--- Provided records ---

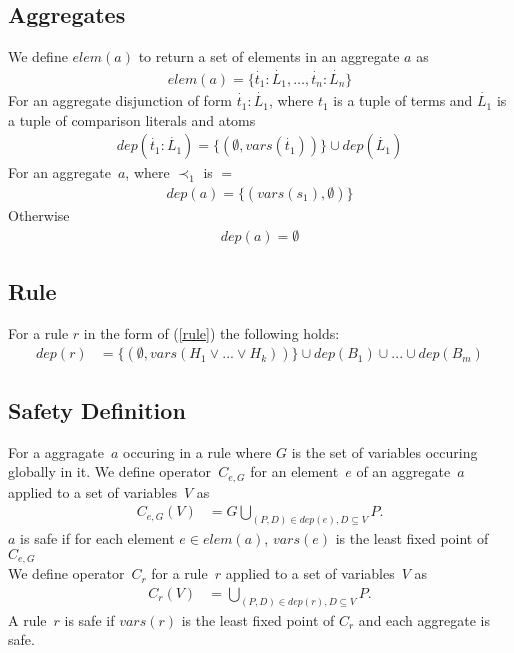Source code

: \documentclass{article}
\newcommand{\tuple}[1]{\dot{#1}}
\newcommand{\set}[1]{\{#1\}}
\newcommand\Vars[1]{\mathit{vars}(#1)}
\newcommand\DP[1]{\mathit{dep}(#1)}
\newcommand\CheckOp[1]{C_{#1}}
\newcommand\CheckAp[2]{\CheckOp{#1}({#2})}
\begin{document}
	\subsection{Aggregates}
	We define $elem(a)$ to return a set of elements in an aggregate $a$ as
	\begin{align*}
		elem(a) = \set{\tuple{t_1} : \tuple{L_1}, \dots , \tuple{t_n} : \tuple{L_n}}
	\end{align*}
	For an aggregate disjunction of form $\tuple{t_1} : \tuple{L_1}$, where $t_1$ is a tuple of terms and $\tuple{L_1}$ is a tuple of comparison literals and atoms
	\begin{align*}
		dep(\tuple{t_1} : \tuple{L_1}) = \set{(\emptyset, vars(\tuple{t_1}))} \cup dep(\tuple{L_1})
	\end{align*}
	For an aggregate~$a$, where $\prec_1$ is $=$
	\begin{align*}
		dep(a) = \set{(vars(s_1), \emptyset)}
	\end{align*}
	Otherwise
	\begin{align*}
		dep(a) = \emptyset
	\end{align*}

	\subsection{Rule}
	For a rule $r$ in the form of (\ref{rule}) the following holds:
	\begin{align*}
		dep(r) &= \set{(\emptyset, vars(H_1\vee ... \vee H_k))} \cup dep(B_1) \cup ... \cup dep(B_m)
	\end{align*}

	\subsection{Safety Definition}
	For a aggragate~$a$ occuring in a rule where $G$ is the set of variables occuring globally in it.
	We define operator~$\CheckOp{e,G}$ for an element~$e$ of an aggregate~$a$ applied to a set of variables~$V$ as
	\begin{align*}
		\CheckAp{e,G}{V} &= G \bigcup_{(P,D) \in \DP{e}, D \subseteq V} P.
	\end{align*}
	$a$ is safe if for each element $e \in elem(a)$, $\Vars{e}$ is the least fixed point of $\CheckOp{e,G}$
	\\ We define operator~$\CheckOp{r}$ for a rule~$r$ applied to a set of variables~$V$ as
	\begin{align*}
	\CheckAp{r}{V} &= \bigcup_{(P,D) \in \DP{r}, D \subseteq V} P.
	\end{align*}
	A rule~$r$ is safe if $\Vars{r}$ is the least fixed point of $\CheckOp{r}$ and each aggregate is safe.
\end{document}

---

Scan the lines above for "CheckAp", then copy every one that has it.

*Response area*
\newcommand\CheckAp[2]{\CheckOp{#1}({#2})}
		\CheckAp{e,G}{V} &= G \bigcup_{(P,D) \in \DP{e}, D \subseteq V} P.
	\CheckAp{r}{V} &= \bigcup_{(P,D) \in \DP{r}, D \subseteq V} P.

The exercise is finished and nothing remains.